[Items listed in a dataset]
◆ ◆ ◆ ◆
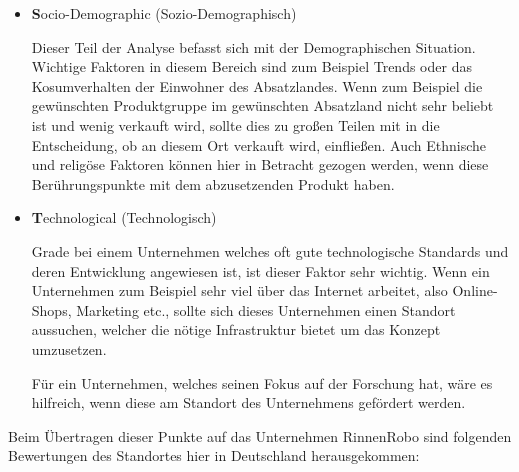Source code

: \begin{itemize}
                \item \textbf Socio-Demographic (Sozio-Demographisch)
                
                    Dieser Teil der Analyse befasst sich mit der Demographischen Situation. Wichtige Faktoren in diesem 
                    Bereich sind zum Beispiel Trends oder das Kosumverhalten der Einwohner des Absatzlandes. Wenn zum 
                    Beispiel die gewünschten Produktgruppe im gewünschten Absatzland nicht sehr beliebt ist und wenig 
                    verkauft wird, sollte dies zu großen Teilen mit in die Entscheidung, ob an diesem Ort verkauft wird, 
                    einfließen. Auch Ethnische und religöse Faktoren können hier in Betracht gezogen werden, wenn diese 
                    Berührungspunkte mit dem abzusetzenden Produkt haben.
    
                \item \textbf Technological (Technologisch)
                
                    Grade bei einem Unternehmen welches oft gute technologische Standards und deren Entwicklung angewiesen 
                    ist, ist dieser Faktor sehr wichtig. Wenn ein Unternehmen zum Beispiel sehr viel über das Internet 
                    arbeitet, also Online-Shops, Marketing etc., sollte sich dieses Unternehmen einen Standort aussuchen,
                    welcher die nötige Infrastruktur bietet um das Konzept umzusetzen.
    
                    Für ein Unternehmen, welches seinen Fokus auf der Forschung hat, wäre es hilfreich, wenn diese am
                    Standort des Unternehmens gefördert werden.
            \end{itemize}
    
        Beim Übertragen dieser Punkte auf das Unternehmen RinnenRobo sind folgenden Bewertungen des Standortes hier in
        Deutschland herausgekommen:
◆ ◆ ◆ ◆
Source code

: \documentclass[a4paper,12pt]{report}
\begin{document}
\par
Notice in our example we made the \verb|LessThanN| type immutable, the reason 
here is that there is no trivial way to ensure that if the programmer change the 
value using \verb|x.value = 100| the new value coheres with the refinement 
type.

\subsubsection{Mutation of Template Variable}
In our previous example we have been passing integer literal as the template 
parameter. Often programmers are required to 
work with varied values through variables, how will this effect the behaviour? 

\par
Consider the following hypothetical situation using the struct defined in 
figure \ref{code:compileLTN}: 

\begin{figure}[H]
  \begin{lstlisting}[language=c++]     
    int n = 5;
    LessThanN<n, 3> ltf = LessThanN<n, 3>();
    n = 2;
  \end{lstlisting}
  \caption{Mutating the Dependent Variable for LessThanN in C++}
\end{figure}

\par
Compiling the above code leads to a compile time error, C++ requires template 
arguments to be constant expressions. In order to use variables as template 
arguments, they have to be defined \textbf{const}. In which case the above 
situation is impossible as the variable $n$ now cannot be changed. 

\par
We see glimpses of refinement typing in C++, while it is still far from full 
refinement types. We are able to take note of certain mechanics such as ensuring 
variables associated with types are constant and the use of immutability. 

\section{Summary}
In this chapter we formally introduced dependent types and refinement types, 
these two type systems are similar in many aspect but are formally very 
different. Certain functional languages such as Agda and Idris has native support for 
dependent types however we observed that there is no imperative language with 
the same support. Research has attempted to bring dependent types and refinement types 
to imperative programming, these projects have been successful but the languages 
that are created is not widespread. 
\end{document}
◆ ◆ ◆ ◆
> What to produce
In the entries above, find the line holding "Compiling the above" and the line holding "We see glimpses"; print both of them and every line between, exactly, and nothing else.

> Result for this task
Compiling the above code leads to a compile time error, C++ requires template 
arguments to be constant expressions. In order to use variables as template 
arguments, they have to be defined \textbf{const}. In which case the above 
situation is impossible as the variable $n$ now cannot be changed. 

\par
We see glimpses of refinement typing in C++, while it is still far from full 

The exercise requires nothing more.